The point is, we can approximate any $\Psi=1_C$ for $C \in \mathcal B(\mathbb R) \otimes \mathcal Y$ by $\Psi_n=f_n\eta_n$ where $f_n$ is $\mathcal B(\mathbb R)$ measurable and $\eta_n$ is $\mathcal Y$ measurable. Moreover since we're approximating indicator function, we can choose $f_n,\eta_n$ with values in $[0,1]$. So by lebesgue dominated convergence theorem (note functions are bounded by $1$ and we have probabilistic measures), we get equality (for any $C \in \mathcal B(\mathbb R) \otimes \mathcal Y$ and $D \in \mathcal X$): $$ \int_D 1_C(X(\omega),\omega) d\mathbb P(\omega) = \int_D \int_{\Omega} 1_C(X(\omega),\omega')d\mathbb P(\omega')d\mathbb P(\omega) = \int_D H(X(\omega)) d\mathbb P(\omega)$$ Since $D$ was arbitrary, we get equality (important: only for $\Psi = 1_C$ where $C$ is any set in $\mathcal B(\mathbb R) \otimes \mathcal Y$) $$ \mathbb E[\Psi(X,\cdot) | \mathcal X] = H(X)$$

And finally we can use the method I mentioned at the beggining. Since it holds for any indicator function $\Psi$, it will hold (by linearity of expectation/conditional expectation) for any simple function (linear combination of indicator functions). We know, that any nonnegative boundend measurable function $\Psi$ can be approximated by NON-DECREASING sequence $(\psi_n)$ of simple functions. Hence by monotone convergence theorem (which we should know holds both for expected and conditional expected value) we get the result for any $\Psi$ which is non-negative and bounded measurable function. Now taking any $\Psi$ which is bounded and measurable (by measurable I mean $\mathcal B(\mathbb R) \otimes \mathcal Y$ measurable), we can write $\Psi= \Psi^+ - \Psi^-$, where $\Psi^+,\Psi^-$ are nonnegative, bounded and measurable functions, so again by linearity, the result holds for arbitrary $\Psi$.

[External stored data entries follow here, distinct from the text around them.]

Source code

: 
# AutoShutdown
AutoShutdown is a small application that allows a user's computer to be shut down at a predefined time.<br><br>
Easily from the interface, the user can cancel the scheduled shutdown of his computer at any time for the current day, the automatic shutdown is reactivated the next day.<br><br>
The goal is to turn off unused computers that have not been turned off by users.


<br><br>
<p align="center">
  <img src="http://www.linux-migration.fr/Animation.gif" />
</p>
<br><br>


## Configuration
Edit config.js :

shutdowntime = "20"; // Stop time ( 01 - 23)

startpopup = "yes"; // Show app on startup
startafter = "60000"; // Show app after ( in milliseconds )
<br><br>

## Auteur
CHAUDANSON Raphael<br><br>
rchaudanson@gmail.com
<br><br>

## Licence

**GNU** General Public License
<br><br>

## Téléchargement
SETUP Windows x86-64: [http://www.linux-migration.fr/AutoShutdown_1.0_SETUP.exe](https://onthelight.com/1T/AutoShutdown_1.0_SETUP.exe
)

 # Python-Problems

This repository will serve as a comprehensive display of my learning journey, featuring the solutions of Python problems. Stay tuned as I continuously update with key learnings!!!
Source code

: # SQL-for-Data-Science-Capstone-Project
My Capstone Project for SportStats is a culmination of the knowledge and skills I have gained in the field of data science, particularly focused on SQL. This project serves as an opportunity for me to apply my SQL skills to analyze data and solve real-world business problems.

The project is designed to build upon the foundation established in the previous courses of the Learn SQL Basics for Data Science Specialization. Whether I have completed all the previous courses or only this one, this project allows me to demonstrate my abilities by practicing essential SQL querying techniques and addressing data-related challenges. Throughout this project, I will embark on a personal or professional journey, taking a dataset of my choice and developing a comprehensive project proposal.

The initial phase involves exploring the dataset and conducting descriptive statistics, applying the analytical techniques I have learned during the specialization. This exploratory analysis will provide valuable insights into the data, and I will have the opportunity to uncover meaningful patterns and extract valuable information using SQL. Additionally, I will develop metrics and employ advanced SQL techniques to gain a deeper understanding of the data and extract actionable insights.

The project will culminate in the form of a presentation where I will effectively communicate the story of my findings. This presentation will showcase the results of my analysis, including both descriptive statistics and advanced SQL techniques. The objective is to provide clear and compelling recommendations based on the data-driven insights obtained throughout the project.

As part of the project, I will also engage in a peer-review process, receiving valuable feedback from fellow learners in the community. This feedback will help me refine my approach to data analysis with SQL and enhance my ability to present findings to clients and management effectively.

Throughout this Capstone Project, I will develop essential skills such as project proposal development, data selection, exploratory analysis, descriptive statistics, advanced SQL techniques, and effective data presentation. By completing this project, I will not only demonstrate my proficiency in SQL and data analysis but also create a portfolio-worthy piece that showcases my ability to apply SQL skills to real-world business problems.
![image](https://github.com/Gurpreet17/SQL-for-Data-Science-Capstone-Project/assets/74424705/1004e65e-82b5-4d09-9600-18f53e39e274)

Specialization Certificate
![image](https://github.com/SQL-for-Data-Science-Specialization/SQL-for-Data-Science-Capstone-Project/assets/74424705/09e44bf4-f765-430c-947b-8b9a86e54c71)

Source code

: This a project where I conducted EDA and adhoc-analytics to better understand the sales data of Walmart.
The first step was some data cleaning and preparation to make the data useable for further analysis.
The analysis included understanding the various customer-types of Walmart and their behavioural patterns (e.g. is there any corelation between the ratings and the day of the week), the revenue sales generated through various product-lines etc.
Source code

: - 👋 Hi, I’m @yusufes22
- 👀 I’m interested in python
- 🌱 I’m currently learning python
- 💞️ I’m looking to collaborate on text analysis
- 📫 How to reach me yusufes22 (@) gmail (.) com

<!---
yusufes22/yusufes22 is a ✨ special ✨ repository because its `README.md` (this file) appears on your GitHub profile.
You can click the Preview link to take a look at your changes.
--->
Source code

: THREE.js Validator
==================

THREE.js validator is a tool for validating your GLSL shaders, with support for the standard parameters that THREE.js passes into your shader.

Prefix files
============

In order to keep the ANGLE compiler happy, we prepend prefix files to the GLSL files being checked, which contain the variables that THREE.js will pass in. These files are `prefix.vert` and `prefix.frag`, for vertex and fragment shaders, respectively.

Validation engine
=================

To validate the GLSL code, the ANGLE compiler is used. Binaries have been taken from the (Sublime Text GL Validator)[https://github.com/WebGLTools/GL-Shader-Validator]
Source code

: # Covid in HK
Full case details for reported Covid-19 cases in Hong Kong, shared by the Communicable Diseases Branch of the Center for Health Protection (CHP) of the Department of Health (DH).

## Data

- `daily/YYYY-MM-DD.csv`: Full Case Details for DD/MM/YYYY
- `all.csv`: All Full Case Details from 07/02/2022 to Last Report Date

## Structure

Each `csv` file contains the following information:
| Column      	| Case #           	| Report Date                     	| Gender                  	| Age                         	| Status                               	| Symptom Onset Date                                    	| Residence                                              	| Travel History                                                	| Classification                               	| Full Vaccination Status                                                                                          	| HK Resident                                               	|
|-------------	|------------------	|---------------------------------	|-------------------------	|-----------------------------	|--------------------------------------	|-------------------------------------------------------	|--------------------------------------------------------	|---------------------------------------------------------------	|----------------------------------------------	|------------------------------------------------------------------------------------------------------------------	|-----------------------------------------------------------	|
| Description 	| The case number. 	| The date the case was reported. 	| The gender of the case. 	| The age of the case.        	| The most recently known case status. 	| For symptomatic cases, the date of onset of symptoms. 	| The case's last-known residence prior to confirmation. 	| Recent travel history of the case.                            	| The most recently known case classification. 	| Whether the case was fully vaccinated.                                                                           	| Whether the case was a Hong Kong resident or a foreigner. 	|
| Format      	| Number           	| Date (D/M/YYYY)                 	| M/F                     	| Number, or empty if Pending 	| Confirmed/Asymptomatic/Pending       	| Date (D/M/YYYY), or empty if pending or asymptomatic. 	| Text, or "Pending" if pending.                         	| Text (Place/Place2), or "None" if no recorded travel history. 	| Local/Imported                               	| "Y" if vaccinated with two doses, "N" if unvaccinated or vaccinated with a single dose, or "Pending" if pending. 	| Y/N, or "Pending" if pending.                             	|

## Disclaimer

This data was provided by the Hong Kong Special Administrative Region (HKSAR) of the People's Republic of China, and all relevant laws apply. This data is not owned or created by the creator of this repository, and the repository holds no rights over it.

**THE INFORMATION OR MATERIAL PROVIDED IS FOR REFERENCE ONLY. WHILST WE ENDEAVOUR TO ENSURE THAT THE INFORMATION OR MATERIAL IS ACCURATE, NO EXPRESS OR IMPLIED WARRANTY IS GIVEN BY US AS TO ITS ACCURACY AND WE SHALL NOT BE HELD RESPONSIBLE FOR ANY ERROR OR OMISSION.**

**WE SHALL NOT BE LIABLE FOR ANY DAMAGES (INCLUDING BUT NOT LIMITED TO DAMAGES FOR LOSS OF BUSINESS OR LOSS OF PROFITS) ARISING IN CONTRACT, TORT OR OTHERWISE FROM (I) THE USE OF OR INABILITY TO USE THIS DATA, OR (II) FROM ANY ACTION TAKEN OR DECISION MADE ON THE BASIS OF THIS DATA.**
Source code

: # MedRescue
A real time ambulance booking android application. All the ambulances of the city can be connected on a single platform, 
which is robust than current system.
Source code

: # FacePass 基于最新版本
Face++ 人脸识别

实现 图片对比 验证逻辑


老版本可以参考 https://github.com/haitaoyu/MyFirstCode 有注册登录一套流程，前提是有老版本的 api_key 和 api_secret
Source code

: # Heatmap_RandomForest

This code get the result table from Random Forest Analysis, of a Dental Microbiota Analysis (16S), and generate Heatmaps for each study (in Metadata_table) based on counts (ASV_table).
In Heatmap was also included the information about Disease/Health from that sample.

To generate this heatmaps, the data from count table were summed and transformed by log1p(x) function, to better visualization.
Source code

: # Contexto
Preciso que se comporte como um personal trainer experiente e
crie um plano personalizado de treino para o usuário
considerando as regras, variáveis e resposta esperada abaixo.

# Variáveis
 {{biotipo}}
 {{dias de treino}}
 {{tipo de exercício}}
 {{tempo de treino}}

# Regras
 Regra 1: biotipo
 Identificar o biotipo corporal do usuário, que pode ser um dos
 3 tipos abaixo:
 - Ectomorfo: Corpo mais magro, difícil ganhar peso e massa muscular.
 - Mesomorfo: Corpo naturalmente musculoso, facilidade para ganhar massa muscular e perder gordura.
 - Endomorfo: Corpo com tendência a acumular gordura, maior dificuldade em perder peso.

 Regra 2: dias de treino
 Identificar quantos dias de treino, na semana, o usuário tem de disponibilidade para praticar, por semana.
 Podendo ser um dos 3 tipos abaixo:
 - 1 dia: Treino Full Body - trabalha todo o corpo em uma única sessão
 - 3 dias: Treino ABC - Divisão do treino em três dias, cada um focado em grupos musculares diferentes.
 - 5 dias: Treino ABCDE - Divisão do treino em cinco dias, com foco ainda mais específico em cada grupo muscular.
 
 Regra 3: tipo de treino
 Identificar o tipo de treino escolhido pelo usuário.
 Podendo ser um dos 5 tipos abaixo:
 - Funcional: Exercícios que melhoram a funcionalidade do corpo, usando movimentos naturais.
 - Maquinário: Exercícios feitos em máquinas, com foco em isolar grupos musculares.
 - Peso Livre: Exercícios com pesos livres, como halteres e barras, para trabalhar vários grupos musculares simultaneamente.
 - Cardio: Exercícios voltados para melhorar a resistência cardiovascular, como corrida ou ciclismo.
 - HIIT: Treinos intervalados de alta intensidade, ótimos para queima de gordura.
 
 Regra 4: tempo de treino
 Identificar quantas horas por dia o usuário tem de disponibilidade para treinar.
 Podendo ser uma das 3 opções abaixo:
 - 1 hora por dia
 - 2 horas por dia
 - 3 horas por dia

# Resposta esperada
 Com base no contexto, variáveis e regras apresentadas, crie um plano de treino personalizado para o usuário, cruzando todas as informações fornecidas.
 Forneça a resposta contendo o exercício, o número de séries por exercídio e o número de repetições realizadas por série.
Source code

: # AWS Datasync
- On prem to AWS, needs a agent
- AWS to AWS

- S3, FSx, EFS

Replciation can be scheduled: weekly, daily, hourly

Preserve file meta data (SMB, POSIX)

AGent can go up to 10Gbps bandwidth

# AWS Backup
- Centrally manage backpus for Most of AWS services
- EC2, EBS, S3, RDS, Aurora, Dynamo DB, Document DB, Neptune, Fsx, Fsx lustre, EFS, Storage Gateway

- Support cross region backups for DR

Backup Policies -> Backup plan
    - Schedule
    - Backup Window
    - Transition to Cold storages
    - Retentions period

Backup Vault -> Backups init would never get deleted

We showed that $$ \mathbb E[\Psi(X,\cdot)|\mathcal X] = H(X)$$ for any $\Psi$, to get the second part we just need (as above) condition on $X$: $$ H(X) = \mathbb E[H(X)|X] = \mathbb E[\mathbb E[\Psi(X,\cdot)|\mathcal X]|X] = \mathbb E[\Psi(X,\cdot)|X]$$ by Tower property. Hence the result follows.